• [About this exercise]: From the listing below, retype exactly the line holding "Corporate Customers. |", the line holding "equipment sector. |", and the lines between them; skip everything else.

• [Exercise materials]:
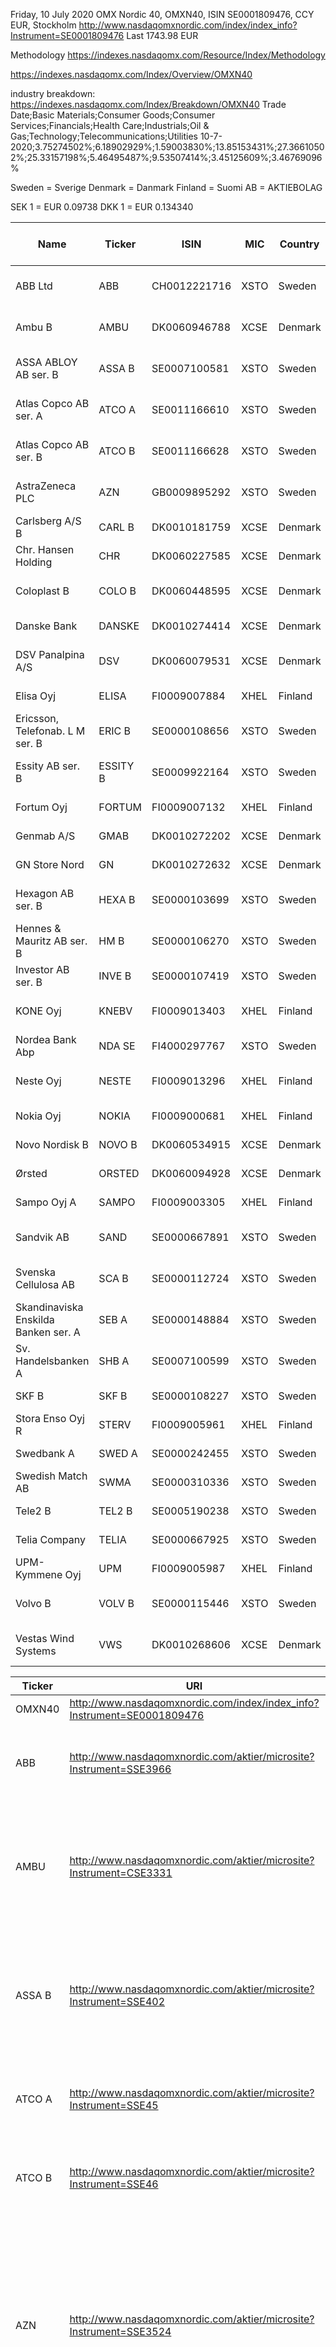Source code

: Friday, 10 July 2020
OMX Nordic 40, OMXN40, ISIN SE0001809476, CCY EUR, Stockholm
http://www.nasdaqomxnordic.com/index/index_info?Instrument=SE0001809476
Last 1743.98 EUR

Methodology
https://indexes.nasdaqomx.com/Resource/Index/Methodology

https://indexes.nasdaqomx.com/Index/Overview/OMXN40

industry breakdown: https://indexes.nasdaqomx.com/Index/Breakdown/OMXN40
Trade Date;Basic Materials;Consumer Goods;Consumer Services;Financials;Health Care;Industrials;Oil & Gas;Technology;Telecommunications;Utilities
10-7-2020;3.75274502%;6.18902929%;1.59003830%;13.85153431%;27.36610502%;25.33157198%;5.46495487%;9.53507414%;3.45125609%;3.46769096%

Sweden =  Sverige
Denmark = Danmark
Finland = Suomi
AB = AKTIEBOLAG

SEK 1 = EUR 0.09738
DKK 1 = EUR 0.134340

| Name                                 | Ticker   | ISIN         | MIC  | Country | ICB  | ICB Industry           | ICB Supersector                | MS Sector              | MS Industry                         | MS stock style | CCY | Close   | Volume   | Turnover  | Trades | Market Cap, bn |
| ------------------------------------ | -------- | ------------ | ---- | ------- | ---- | ---------------------- | ------------------------------ | ---------------------- | ----------------------------------- | -------------- | --- | ------- | -------- | --------- | ------ | -------------- |
| ABB Ltd                              | ABB      | CH0012221716 | XSTO | Sweden  | 5020 | Industrials            | Industrial Goods and Services  | Industrials            | Electrical Equipment & Parts        | Large-Blend    | SEK | 224.20  | 814811   | 182397755 | 3360   | 493.00         |
| Ambu B                               | AMBU     | DK0060946788 | XCSE | Denmark | 2010 | Health                 | Health Care                    | Healthcare             | Medical Instruments & Supplies      | Mid-Growth     | DKK | 233.50  | 484628   | 113140822 | 3596   | 55.38          |
| ASSA ABLOY AB ser. B                 | ASSA B   | SE0007100581 | XSTO | Sweden  | 5010 | Industrials            | Construction and Materials     | Industrials            | Security & Protection Services      | Large-Growth   | SEK | 196.45  | 2993741  | 587457588 | 4844   | 232.00         |
| Atlas Copco AB ser. A                | ATCO A   | SE0011166610 | XSTO | Sweden  | 5020 | Industrials            | Industrial Goods and Services  | Industrials            | Specialty Industrial Machinery      | Large-Blend    | SEK | 407.80  | 1079771  | 437828250 | 8191   | 480.50         |
| Atlas Copco AB ser. B                | ATCO B   | SE0011166628 | XSTO | Sweden  | 5020 | Industrials            | Industrial Goods and Services  | Industrials            | Specialty Industrial Machinery      | Large-Blend    | SEK | 359.00  | 239838   | 85665447  | 2284   | 480.50         |
| AstraZeneca PLC                      | AZN      | GB0009895292 | XSTO | Sweden  | 2010 | Health                 | Health Care                    | Healthcare             | Drug Manufacturers - General        | Large-Blend    | SEK | 991.40  | 379357   | 378390707 | 5651   | 1298.00        |
| Carlsberg A/S B                      | CARL B   | DK0010181759 | XCSE | Denmark | 4510 | Consumer Staples       | Food, Beverage and Tobacco     | Consumer Defensive     | Beverages - Brewers                 | Large-Blend    | DKK | 926.60  | 418576   | 381553714 | 7079   | 138.20         |
| Chr. Hansen Holding                  | CHR      | DK0060227585 | XCSE | Denmark | 2010 | Health                 | Health Care                    | Basic Materials        | Specialty Chemicals                 | Mid-Growth     | DKK | 697.60  | 175962   | 123197422 | 2723   | 94.81          |
| Coloplast B                          | COLO B   | DK0060448595 | XCSE | Denmark | 2010 | Health                 | Health Care                    | Healthcare             | Medical Instruments & Supplies      | Large-Growth   | DKK | 1053.50 | 124634   | 131942471 | 2794   | 229.10         |
| Danske Bank                          | DANSKE   | DK0010274414 | XCSE | Denmark | 3010 | Financials             | Banks                          | Financial Services     | Banks - Regional                    | Mid-Value      | DKK | 95.72   | 1597354  | 151326878 | 4220   | 89.91          |
| DSV Panalpina A/S                    | DSV      | DK0060079531 | XCSE | Denmark | 5020 | Industrials            | Industrial Goods and Services  | Industrials            | Integrated Freight & Logistics      | Large-Growth   | DKK | 835.80  | 264687   | 221931827 | 4459   | 198.20         |
| Elisa Oyj                            | ELISA    | FI0009007884 | XHEL | Finland | 1510 | Telecommunications     | Telecommunications             | Communication Services | Telecom Services                    | Mid-Blend      | EUR | 55.24   | 396777   | 21919270  | 2510   | 8.55           |
| Ericsson, Telefonab. L M ser. B      | ERIC B   | SE0000108656 | XSTO | Sweden  | 1010 | Technology             | Technology                     | Technology             | Communication Equipment             | Large-Blend    | SEK | 86.46   | 6100835  | 528522109 | 9728   | 349.40         |
| Essity AB ser. B                     | ESSITY B | SE0009922164 | XSTO | Sweden  | 4020 | Consumer Discretionary | Consumer Products and Services | Consumer Defensive     | Household & Personal Products       | Large-Blend    | SEK | 295.50  | 1039938  | 307372898 | 5212   | 202.90         |
| Fortum Oyj                           | FORTUM   | FI0009007132 | XHEL | Finland | 6510 | Utilities              | Utilities                      | Utilities              | Utilities - Renewable               | Large-Value    | EUR | 17.34   | 1713693  | 29512942  | 4625   | 16.31          |
| Genmab A/S                           | GMAB     | DK0010272202 | XCSE | Denmark | 2010 | Health                 | Health Care                    | Healthcare             | Biotechnology                       | Large-Growth   | DKK | 2313.00 | 142987   | 332319646 | 5738   | 152.30         |
| GN Store Nord                        | GN       | DK0010272632 | XCSE | Denmark | 2010 | Health                 | Health Care                    | Healthcare             | Medical Devices                     | Mid-Growth     | DKK | 375.50  | 170381   | 64011000  | 2296   | 50.23          |
| Hexagon AB ser. B                    | HEXA B   | SE0000103699 | XSTO | Sweden  | 1010 | Technology             | Technology                     | Technology             | Scientific & Technical Instruments  | Large-Growth   | SEK | 550.40  | 414298   | 228574693 | 3369   | 214.20         |
| Hennes & Mauritz AB ser. B           | HM B     | SE0000106270 | XSTO | Sweden  | 4040 | Consumer Discretionary | Retailers                      | Consumer Cyclical      | Apparel Manufacturing               | Large-Value    | SEK | 137.65  | 4630061  | 633231960 | 12502  | 251.90         |
| Investor AB ser. B                   | INVE B   | SE0000107419 | XSTO | Sweden  | 3020 | Financials             | Financial Services             | Financial Services     | Asset Management                    | Large-Growth   | SEK | 506.20  | 644887   | 325692033 | 6125   | 406.80         |
| KONE Oyj                             | KNEBV    | FI0009013403 | XHEL | Finland | 5020 | Industrials            | Industrial Goods and Services  | Industrials            | Specialty Industrial Machinery      | Large-Growth   | EUR | 62.58   | 569253   | 35538638  | 4226   | 35.20          |
| Nordea Bank Abp                      | NDA SE   | FI4000297767 | XSTO | Sweden  | 3010 | Financials             | Banks                          | Financial Services     | Banks - Regional                    | Large-Value    | SEK | 65.68   | 5463656  | 356292550 | 7476   | 288.80         |
| Neste Oyj                            | NESTE    | FI0009013296 | XHEL | Finland | 6010 | Energy                 | Energy                         | Energy                 | Oil & Gas Refining & Marketing      | Large-Blend    | EUR | 35.64   | 757157   | 26816935  | 4106   | 31.80          |
| Nokia Oyj                            | NOKIA    | FI0009000681 | XHEL | Finland | 1010 | Technology             | Technology                     | Technology             | Communication Equipment             | Large-Value    | EUR | 3.65    | 17370735 | 63363679  | 12244  | 21.41          |
| Novo Nordisk B                       | NOVO B   | DK0060534915 | XCSE | Denmark | 2010 | Health                 | Health Care                    | Healthcare             | Biotechnology                       | Large-Growth   | DKK | 431.85  | 1956768  | 845167403 | 11981  | 1008.00        |
| Ørsted                               | ORSTED   | DK0060094928 | XCSE | Denmark | 6510 | Utilities              | Utilities                      | Utilities              | Utilities - Renewable               | Large-Growth   | DKK | 852.20  | 315883   | 267970352 | 6610   | 384.50         |
| Sampo Oyj A                          | SAMPO    | FI0009003305 | XHEL | Finland | 3030 | Financials             | Insurance                      | Financial Services     | Insurance - Diversified             | Large-Value    | EUR | 32.18   | 1115902  | 35770949  | 6665   | 18.45          |
| Sandvik AB                           | SAND     | SE0000667891 | XSTO | Sweden  | 5020 | Industrials            | Industrial Goods and Services  | Industrials            | Specialty Industrial Machinery      | Large-Blend    | SEK | 179.30  | 1565414  | 280054295 | 6309   | 216.20         |
| Svenska Cellulosa AB                 | SCA B    | SE0000112724 | XSTO | Sweden  | 5510 | Basic Materials        | Basic Resources                | Basic Materials        | Lumber & Wood Production            | Mid-Blend      | SEK | 111.20  | 1063212  | 118298167 | 2676   | 75.22          |
| Skandinaviska Enskilda Banken ser. A | SEB A    | SE0000148884 | XSTO | Sweden  | 3010 | Financials             | Banks                          | Financial Services     | Banks - Regional                    | Large-Value    | SEK | 86.04   | 3546835  | 302673188 | 6759   | 196.30         |
| Sv. Handelsbanken A                  | SHB A    | SE0007100599 | XSTO | Sweden  | 3010 | Financials             | Banks                          | Financial Services     | Banks - Diversified                 | Large-Value    | SEK | 90.16   | 2266978  | 203378382 | 4821   | 176.00         |
| SKF B                                | SKF B    | SE0000108227 | XSTO | Sweden  | 5020 | Industrials            | Industrial Goods and Services  | Industrials            | Tools & Accessories                 | Mid-Blend      | SEK | 181.80  | 1101739  | 199209887 | 3890   | 77.58          |
| Stora Enso Oyj R                     | STERV    | FI0009005961 | XHEL | Finland | 5510 | Basic Materials        | Basic Resources                | Basic Materials        | Paper & Paper Products              | Mid-Blend      | EUR | 10.57   | 1834944  | 19347617  | 3009   | 8.94           |
| Swedbank A                           | SWED A   | SE0000242455 | XSTO | Sweden  | 3010 | Financials             | Banks                          | Financial Services     | Banks - Regional                    | Mid-Value      | SEK | 133.38  | 3135815  | 413843009 | 9406   | 165.20         |
| Swedish Match AB                     | SWMA     | SE0000310336 | XSTO | Sweden  | 4020 | Consumer Discretionary | Consumer Products and Services | Consumer Defensive     | Tobacco                             | Mid-Growth     | SEK | 648.00  | 388202   | 252476071 | 5753   | 109.50         |
| Tele2 B                              | TEL2 B   | SE0005190238 | XSTO | Sweden  | 1510 | Telecommunications     | Telecommunications             | Communication Services | Telecom Services                    | Mid-Growth     | SEK | 121.40  | 1970110  | 238520222 | 4124   | 89.98          |
| Telia Company                        | TELIA    | SE0000667925 | XSTO | Sweden  | 1510 | Telecommunications     | Telecommunications             | Communication Services | Telecom Services                    | Large-Value    | SEK | 34.57   | 10852744 | 374997659 | 6557   | 146.40         |
| UPM-Kymmene Oyj                      | UPM      | FI0009005987 | XHEL | Finland | 5510 | Basic Materials        | Basic Resources                | Basic Materials        | Paper & Paper Products              | Large-Value    | EUR | 24.08   | 1687372  | 40664305  | 5350   | 13.06          |
| Volvo B                              | VOLV B   | SE0000115446 | XSTO | Sweden  | 5020 | Industrials            | Industrial Goods and Services  | Industrials            | Farm & Heavy Construction Machinery | Large-Blend    | SEK | 153.30  | 3694986  | 563918620 | 8887   | 323.90         |
| Vestas Wind Systems                  | VWS      | DK0010268606 | XCSE | Denmark | 6010 | Energy                 | Energy                         | Industrials            | Specialty Industrial Machinery      | Large-Growth   | DKK | 742.40  | 479856   | 356321560 | 6388   | 170.30         |


| Ticker   | URI                                                                     | Description |
| -------- | ----------------------------------------------------------------------- | ----------- |
| OMXN40   | http://www.nasdaqomxnordic.com/index/index_info?Instrument=SE0001809476 |             |
| ABB      | http://www.nasdaqomxnordic.com/aktier/microsite?Instrument=SSE3966      | ABB is a global supplier of electrical equipment and automation products. |
| AMBU     | http://www.nasdaqomxnordic.com/aktier/microsite?Instrument=CSE3331      | Ambu A/S is a Denmark based company providing single-use flexible endoscopes and is dedicated to optimizing hospital workflows and improving patient care. |
| ASSA B   | http://www.nasdaqomxnordic.com/aktier/microsite?Instrument=SSE402       | Assa Abloy has the world’s largest installed base of locks, protecting some of the most security-sensitive buildings, including the European Parliament in Brussels. |
| ATCO A   | http://www.nasdaqomxnordic.com/aktier/microsite?Instrument=SSE45        | Atlas Copco is a 140-year-old Swedish company and a pioneer in air compression technology. |
| ATCO B   | http://www.nasdaqomxnordic.com/aktier/microsite?Instrument=SSE46        | Atlas Copco is a 140-year-old Swedish company and a pioneer in air compression technology. |
| AZN      | http://www.nasdaqomxnordic.com/aktier/microsite?Instrument=SSE3524      | A merger between Astra of Sweden and Zeneca Group of the United Kingdom formed AstraZeneca in 1999. The company sells branded drugs across several major therapeutic classes, including gastrointestinal, diabetes, cardiovascular, respiratory, cancer, and immunology. |
| CARL B   | http://www.nasdaqomxnordic.com/aktier/microsite?Instrument=CSE1596      | Carlsberg A/S is the fourth- largest brewer in the world following the combination of Anheuser-Busch InBev and SABMiller, with major operations in Russia, Europe, and Asia. |
| CHR      | http://www.nasdaqomxnordic.com/aktier/microsite?Instrument=CSE75663     | Founded in 1874 and relisted in 2010 after five years of private ownership, Chr. Hansen is a global bioscience company with 2,700 employees across 30 countries. |
| COLO B   | http://www.nasdaqomxnordic.com/aktier/microsite?Instrument=CSE3203      | Coloplast is a leading global competitor in ostomy management and continence care. |
| DANSKE   | http://www.nasdaqomxnordic.com/aktier/microsite?Instrument=CSE1586      | Founded in 1871, Danske Bank's headquarters are in Copenhagen, Denmark. |
| DSV      | http://www.nasdaqomxnordic.com/aktier/microsite?Instrument=CSE3415      | DSV A/S is a Danish listed transport and logistics company, offering transport services worldwide by road, air, sea, and train, with the bulk of its activities coming from its European trucking network and airfreight and sea freight forwarding businesses. |
| ELISA    | http://www.nasdaqomxnordic.com/aktier/microsite?Instrument=HEX24254     | Elisa Oyj is a telecommunications company that operates in two segments, Consumer Customers and Corporate Customers. |
| ERIC B   | http://www.nasdaqomxnordic.com/aktier/microsite?Instrument=SSE101       | Ericsson is leading supplier within the telecommunications equipment sector. |
| ESSITY B | http://www.nasdaqomxnordic.com/aktier/microsite?Instrument=SSE139301    | Essity AB is a health and hygiene company spun out of Svenska Cellulosa in June 2017. The company operates in three segments: personal care, consumer tissue, and professional hygiene. |
| FORTUM   | http://www.nasdaqomxnordic.com/aktier/microsite?Instrument=HEX24271     | Fortum Oyj is a Finnish energy company that operates power plants, which use renewable energy sources (hydro, nuclear, and solar power) to sell electricity, heat, cooling, and power products and services. |
| GMAB     | http://www.nasdaqomxnordic.com/aktier/microsite?Instrument=CSE11143     | Genmab is a Copenhagen-based cancer drug developer, best known for its antibody technology platforms, DuoBody and HexaBody, and multiple myeloma drug Darzalex (daratumumab), which is partnered with Johnson & Johnson. |
| GN       | http://www.nasdaqomxnordic.com/aktier/microsite?Instrument=CSE3205      | GN Store Nord is a Danish company offering medical and audio solutions. |
| HEXA B   | http://www.nasdaqomxnordic.com/aktier/microsite?Instrument=SSE819       | Hexagon AB provides information technology for industrial applications. It offers solutions in two segments: geospatial enterprise solutions and industrial enterprise solutions. |
| HM B     | http://www.nasdaqomxnordic.com/aktier/microsite?Instrument=SSE992       | Hennes & Mauritz is a global multibrand fashion conglomerate that was founded in 1947. |
| INVE B   | http://www.nasdaqomxnordic.com/aktier/microsite?Instrument=SSE161       | Investor AB is an industrial holding company with a long-term, active investment portfolio strategy. The company focuses on investing in companies that emphasize innovation and product development. |
| KNEBV    | http://www.nasdaqomxnordic.com/aktier/microsite?Instrument=HEX29981     | Kone, whose name means "machine" in Finnish, is the world’s fourth-largest supplier of elevators and escalators. |
| NDA SE   | http://www.nasdaqomxnordic.com/aktier/microsite?Instrument=SSE160271    | Nordea is a universal Nordic bank which generates most of its income (63%) through vanilla lending products such as mortgages, household loans and corporate loans. |
| NESTE    | http://www.nasdaqomxnordic.com/aktier/microsite?Instrument=HEX29375     | Neste Corp. offers renewable products and solutions and oil products to a host of global markets. |
| NOKIA    | http://www.nasdaqomxnordic.com/aktier/microsite?Instrument=HEX24311     | Nokia is a leading vendor in the telecommunications equipment industry. |
| NOVO B   | http://www.nasdaqomxnordic.com/aktier/microsite?Instrument=CSE1158      | With almost 50% market share by volume of the global insulin market, Novo Nordisk is the leading provider of diabetes-care products in the world. |
| ORSTED   | http://www.nasdaqomxnordic.com/aktier/microsite?Instrument=CSE122544    | Danish company Orsted was named Dong Energy until the sale of all its oil and gas fields to Ineos in 2017, soon after the May 2016 initial public offering. Orsted is now focused on offshore wind farms. |
| SAMPO    | http://www.nasdaqomxnordic.com/aktier/microsite?Instrument=HEX24346     | Sampo Oyj A is an insurance company that generates revenue through property and casualty insurance, life insurance, and banking services. |
| SAND     | http://www.nasdaqomxnordic.com/aktier/microsite?Instrument=SSE4928      | Sandvik is a manufacturer of specialized tools and mining equipment used predominantly by global mining, engineering, and automotive customers. |
| SCA B    | http://www.nasdaqomxnordic.com/aktier/microsite?Instrument=SSE323       | Svenska Cellulosa AB is a Europe's private forest owner with more than two million hectares of forest land. |
| SEB A    | http://www.nasdaqomxnordic.com/aktier/microsite?Instrument=SSE281       | Skandinaviska Enskilda Banken is a Swedish universal bank with a strong focus on the corporate lending sector. The bank operates in the Nordics, the Baltics, Germany, and the United Kingdom but derives the majority of its operating profits from Sweden. |
| SHB A    | http://www.nasdaqomxnordic.com/aktier/microsite?Instrument=SSE340       | Handelsbanken is one of the largest Swedish banks with a significant exposure to the Swedish mortgage market, about 44% of total loans are tied to the Swedish real estate market. |
| SKF B    | http://www.nasdaqomxnordic.com/aktier/microsite?Instrument=SSE285       | SKF’s history goes back to the first major patents in ball bearings: In 1907, SKF was the first to patent the self-aligning ball bearing, which is easily recognisable today. Along with the Schaeffler Group, it is one of the top two global ball bearing suppliers, followed by Timken, NSK, NTN, and JTEK. |
| STERV    | http://www.nasdaqomxnordic.com/aktier/microsite?Instrument=HEX24360     | Stora Enso Oyj is a Finnish paper and biomaterials company. Its operations are organized into six divisions. |
| SWED A   | http://www.nasdaqomxnordic.com/aktier/microsite?Instrument=SSE120       | Swedbank is one of the oldest banks in Sweden, where it derives the lion's share of its income. The bank is the result of merging savings and union banks in Sweden in the aftermath of the financial crisis in the early 1990s in Sweden. |
| SWMA     | http://www.nasdaqomxnordic.com/aktier/microsite?Instrument=SSE361       | Swedish Match AB is primarily a smokeless tobacco company. It does not sell cigarettes. Its products include snus, moist snuff, chewing tobacco, cigars, and lighters and matches. |
| TEL2 B   | http://www.nasdaqomxnordic.com/aktier/microsite?Instrument=SSE1027      | Tele2 is a Swedish telecom operator, generating most of the business in its domestic country. |
| TELIA    | http://www.nasdaqomxnordic.com/aktier/microsite?Instrument=SSE5095      | Telia is the incumbent telecom operator in Sweden and one of the dominant players in Finland and Norway. Its home market, Sweden, represents more than 40% of its revenue. |
| UPM      | http://www.nasdaqomxnordic.com/aktier/microsite?Instrument=HEX24386     | UPM-Kymmene Oyj is a Finnish paper and biomaterials company. The company produces products related to the forestry industry including paper, pulp, and plywood. |
| VOLV B   | http://www.nasdaqomxnordic.com/aktier/microsite?Instrument=SSE366       | Volvo AB is the world's second- largest manufacturer of heavy-duty trucks and largest manufacturer of heavy diesel engines. |
| VWS      | http://www.nasdaqomxnordic.com/aktier/microsite?Instrument=CSE3258      | Vestas Wind Systems is one of the largest wind turbine manufacturers with 113 gigawatts or roughly 16% of installed wind global capacity and 96.3 GW under service. |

• [Result]:
| ELISA    | http://www.nasdaqomxnordic.com/aktier/microsite?Instrument=HEX24254     | Elisa Oyj is a telecommunications company that operates in two segments, Consumer Customers and Corporate Customers. |
| ERIC B   | http://www.nasdaqomxnordic.com/aktier/microsite?Instrument=SSE101       | Ericsson is leading supplier within the telecommunications equipment sector. |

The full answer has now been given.